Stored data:
------------------------------------------------
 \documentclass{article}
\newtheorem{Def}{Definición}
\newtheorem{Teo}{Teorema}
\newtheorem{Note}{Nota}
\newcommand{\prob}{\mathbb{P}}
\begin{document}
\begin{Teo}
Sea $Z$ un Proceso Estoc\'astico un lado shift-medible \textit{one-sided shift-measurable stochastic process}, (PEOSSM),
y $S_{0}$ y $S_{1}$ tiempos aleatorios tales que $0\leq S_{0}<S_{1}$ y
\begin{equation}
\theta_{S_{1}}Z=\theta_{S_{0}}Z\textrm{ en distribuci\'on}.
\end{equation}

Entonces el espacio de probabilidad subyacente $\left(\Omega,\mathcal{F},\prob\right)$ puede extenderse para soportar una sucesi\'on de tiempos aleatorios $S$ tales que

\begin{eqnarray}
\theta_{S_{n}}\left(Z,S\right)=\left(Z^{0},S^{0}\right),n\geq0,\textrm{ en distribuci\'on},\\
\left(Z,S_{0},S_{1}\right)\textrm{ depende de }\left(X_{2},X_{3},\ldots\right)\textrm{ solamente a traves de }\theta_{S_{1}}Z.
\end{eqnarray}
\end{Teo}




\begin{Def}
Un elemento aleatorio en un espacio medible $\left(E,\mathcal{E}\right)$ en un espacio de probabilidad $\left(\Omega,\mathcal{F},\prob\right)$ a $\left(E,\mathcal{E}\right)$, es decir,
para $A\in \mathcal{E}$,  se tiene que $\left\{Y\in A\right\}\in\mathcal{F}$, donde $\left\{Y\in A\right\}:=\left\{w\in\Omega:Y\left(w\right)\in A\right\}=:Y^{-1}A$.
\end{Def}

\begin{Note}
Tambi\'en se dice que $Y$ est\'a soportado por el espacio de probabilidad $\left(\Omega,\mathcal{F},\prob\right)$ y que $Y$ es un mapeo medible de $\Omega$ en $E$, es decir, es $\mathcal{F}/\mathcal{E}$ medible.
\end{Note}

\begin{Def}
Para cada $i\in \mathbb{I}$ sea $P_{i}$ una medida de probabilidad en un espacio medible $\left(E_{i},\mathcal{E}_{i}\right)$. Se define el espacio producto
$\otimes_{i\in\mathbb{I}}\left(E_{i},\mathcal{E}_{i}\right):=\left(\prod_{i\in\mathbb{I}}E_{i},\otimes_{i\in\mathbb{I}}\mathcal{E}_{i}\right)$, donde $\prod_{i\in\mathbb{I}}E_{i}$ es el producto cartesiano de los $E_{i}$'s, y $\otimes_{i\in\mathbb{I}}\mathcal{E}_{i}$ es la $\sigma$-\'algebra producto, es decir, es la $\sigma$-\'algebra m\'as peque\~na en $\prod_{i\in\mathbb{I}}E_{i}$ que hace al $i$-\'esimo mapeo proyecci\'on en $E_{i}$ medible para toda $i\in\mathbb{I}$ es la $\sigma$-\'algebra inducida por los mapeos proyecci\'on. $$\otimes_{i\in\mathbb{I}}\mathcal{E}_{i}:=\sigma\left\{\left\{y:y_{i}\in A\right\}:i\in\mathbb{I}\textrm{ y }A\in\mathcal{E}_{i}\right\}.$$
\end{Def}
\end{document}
------------------------------------------------
Once more, give all the records exactly as they were written.

__Exercise answer__
 \documentclass{article}
\newtheorem{Def}{Definición}
\newtheorem{Teo}{Teorema}
\newtheorem{Note}{Nota}
\newcommand{\prob}{\mathbb{P}}
\begin{document}
\begin{Teo}
Sea $Z$ un Proceso Estoc\'astico un lado shift-medible \textit{one-sided shift-measurable stochastic process}, (PEOSSM),
y $S_{0}$ y $S_{1}$ tiempos aleatorios tales que $0\leq S_{0}<S_{1}$ y
\begin{equation}
\theta_{S_{1}}Z=\theta_{S_{0}}Z\textrm{ en distribuci\'on}.
\end{equation}

Entonces el espacio de probabilidad subyacente $\left(\Omega,\mathcal{F},\prob\right)$ puede extenderse para soportar una sucesi\'on de tiempos aleatorios $S$ tales que

\begin{eqnarray}
\theta_{S_{n}}\left(Z,S\right)=\left(Z^{0},S^{0}\right),n\geq0,\textrm{ en distribuci\'on},\\
\left(Z,S_{0},S_{1}\right)\textrm{ depende de }\left(X_{2},X_{3},\ldots\right)\textrm{ solamente a traves de }\theta_{S_{1}}Z.
\end{eqnarray}
\end{Teo}




\begin{Def}
Un elemento aleatorio en un espacio medible $\left(E,\mathcal{E}\right)$ en un espacio de probabilidad $\left(\Omega,\mathcal{F},\prob\right)$ a $\left(E,\mathcal{E}\right)$, es decir,
para $A\in \mathcal{E}$,  se tiene que $\left\{Y\in A\right\}\in\mathcal{F}$, donde $\left\{Y\in A\right\}:=\left\{w\in\Omega:Y\left(w\right)\in A\right\}=:Y^{-1}A$.
\end{Def}

\begin{Note}
Tambi\'en se dice que $Y$ est\'a soportado por el espacio de probabilidad $\left(\Omega,\mathcal{F},\prob\right)$ y que $Y$ es un mapeo medible de $\Omega$ en $E$, es decir, es $\mathcal{F}/\mathcal{E}$ medible.
\end{Note}

\begin{Def}
Para cada $i\in \mathbb{I}$ sea $P_{i}$ una medida de probabilidad en un espacio medible $\left(E_{i},\mathcal{E}_{i}\right)$. Se define el espacio producto
$\otimes_{i\in\mathbb{I}}\left(E_{i},\mathcal{E}_{i}\right):=\left(\prod_{i\in\mathbb{I}}E_{i},\otimes_{i\in\mathbb{I}}\mathcal{E}_{i}\right)$, donde $\prod_{i\in\mathbb{I}}E_{i}$ es el producto cartesiano de los $E_{i}$'s, y $\otimes_{i\in\mathbb{I}}\mathcal{E}_{i}$ es la $\sigma$-\'algebra producto, es decir, es la $\sigma$-\'algebra m\'as peque\~na en $\prod_{i\in\mathbb{I}}E_{i}$ que hace al $i$-\'esimo mapeo proyecci\'on en $E_{i}$ medible para toda $i\in\mathbb{I}$ es la $\sigma$-\'algebra inducida por los mapeos proyecci\'on. $$\otimes_{i\in\mathbb{I}}\mathcal{E}_{i}:=\sigma\left\{\left\{y:y_{i}\in A\right\}:i\in\mathbb{I}\textrm{ y }A\in\mathcal{E}_{i}\right\}.$$
\end{Def}
\end{document}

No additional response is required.